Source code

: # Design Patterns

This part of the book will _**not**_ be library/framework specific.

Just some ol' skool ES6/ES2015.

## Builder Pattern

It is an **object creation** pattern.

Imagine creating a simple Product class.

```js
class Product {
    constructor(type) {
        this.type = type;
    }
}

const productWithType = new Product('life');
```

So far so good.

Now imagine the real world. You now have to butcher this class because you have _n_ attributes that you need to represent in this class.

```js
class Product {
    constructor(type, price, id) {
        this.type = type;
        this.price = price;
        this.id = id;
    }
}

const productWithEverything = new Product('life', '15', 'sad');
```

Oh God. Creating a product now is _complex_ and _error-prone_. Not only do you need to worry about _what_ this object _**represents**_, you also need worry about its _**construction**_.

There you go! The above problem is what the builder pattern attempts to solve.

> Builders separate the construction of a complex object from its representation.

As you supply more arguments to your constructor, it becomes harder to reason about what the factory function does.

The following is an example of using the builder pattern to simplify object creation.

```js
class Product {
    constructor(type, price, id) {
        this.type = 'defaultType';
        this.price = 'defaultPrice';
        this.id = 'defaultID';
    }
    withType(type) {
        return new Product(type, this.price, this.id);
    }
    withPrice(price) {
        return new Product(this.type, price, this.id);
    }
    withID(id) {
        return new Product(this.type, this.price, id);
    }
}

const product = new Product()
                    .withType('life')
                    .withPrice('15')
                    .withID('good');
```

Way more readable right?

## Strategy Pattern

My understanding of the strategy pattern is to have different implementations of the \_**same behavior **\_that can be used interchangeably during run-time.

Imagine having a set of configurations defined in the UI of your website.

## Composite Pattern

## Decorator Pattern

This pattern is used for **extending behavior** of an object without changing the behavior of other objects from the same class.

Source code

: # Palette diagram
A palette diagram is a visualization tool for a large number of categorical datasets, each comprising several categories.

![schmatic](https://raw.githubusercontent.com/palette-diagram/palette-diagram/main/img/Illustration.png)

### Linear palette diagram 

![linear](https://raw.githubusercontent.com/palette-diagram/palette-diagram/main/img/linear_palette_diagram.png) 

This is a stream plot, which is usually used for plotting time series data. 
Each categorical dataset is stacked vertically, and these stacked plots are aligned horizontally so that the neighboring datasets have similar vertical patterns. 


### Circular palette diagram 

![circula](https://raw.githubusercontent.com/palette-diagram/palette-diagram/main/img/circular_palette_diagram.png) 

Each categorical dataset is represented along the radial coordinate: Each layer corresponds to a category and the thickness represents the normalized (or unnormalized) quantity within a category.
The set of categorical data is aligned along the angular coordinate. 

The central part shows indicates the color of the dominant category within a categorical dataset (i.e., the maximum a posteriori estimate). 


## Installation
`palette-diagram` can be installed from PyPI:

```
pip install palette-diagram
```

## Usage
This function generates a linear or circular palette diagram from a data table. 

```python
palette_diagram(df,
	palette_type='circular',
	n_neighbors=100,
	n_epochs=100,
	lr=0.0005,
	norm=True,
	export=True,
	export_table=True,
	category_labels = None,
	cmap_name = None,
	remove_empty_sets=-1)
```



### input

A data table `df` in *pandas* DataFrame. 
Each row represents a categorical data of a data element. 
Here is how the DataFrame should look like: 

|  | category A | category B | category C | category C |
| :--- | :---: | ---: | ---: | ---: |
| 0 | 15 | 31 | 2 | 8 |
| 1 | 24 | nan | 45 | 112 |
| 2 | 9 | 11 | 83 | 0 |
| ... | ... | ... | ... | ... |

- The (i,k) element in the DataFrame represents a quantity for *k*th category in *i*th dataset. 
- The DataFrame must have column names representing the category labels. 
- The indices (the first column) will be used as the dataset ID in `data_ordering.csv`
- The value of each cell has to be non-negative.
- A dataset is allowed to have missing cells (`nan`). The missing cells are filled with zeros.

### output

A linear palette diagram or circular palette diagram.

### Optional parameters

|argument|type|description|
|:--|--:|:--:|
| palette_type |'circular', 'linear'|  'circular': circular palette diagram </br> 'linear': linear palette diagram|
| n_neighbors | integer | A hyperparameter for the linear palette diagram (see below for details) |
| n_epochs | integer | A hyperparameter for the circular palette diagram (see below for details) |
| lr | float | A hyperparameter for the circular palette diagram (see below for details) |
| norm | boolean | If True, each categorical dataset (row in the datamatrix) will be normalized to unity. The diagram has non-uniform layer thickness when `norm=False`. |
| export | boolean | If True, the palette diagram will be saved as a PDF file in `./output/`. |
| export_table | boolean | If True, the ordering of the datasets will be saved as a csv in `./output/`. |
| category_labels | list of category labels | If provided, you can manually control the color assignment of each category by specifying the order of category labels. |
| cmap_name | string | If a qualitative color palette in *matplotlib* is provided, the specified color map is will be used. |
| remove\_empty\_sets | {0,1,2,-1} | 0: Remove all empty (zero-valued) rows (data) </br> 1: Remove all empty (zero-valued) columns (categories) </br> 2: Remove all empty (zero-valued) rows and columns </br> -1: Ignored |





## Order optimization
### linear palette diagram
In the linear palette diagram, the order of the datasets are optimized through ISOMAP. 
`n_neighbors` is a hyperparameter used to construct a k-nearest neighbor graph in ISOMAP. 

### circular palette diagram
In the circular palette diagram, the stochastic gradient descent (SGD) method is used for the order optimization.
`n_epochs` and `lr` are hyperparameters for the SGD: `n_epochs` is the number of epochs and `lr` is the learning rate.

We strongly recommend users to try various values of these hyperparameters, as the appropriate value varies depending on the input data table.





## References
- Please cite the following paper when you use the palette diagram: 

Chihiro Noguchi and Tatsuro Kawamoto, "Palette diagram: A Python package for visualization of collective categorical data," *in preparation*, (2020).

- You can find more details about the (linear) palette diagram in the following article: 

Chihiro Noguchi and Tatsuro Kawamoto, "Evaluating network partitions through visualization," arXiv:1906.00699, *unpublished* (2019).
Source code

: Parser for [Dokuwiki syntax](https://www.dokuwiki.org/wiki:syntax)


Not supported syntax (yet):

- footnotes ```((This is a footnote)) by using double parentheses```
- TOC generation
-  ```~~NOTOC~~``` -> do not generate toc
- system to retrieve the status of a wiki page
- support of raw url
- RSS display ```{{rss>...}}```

## BRIEF
Among the lines above, which contain the word "aligned"? Copy every one.

## RESPONSE TO THE TASK
Each categorical dataset is stacked vertically, and these stacked plots are aligned horizontally so that the neighboring datasets have similar vertical patterns. 
The set of categorical data is aligned along the angular coordinate. 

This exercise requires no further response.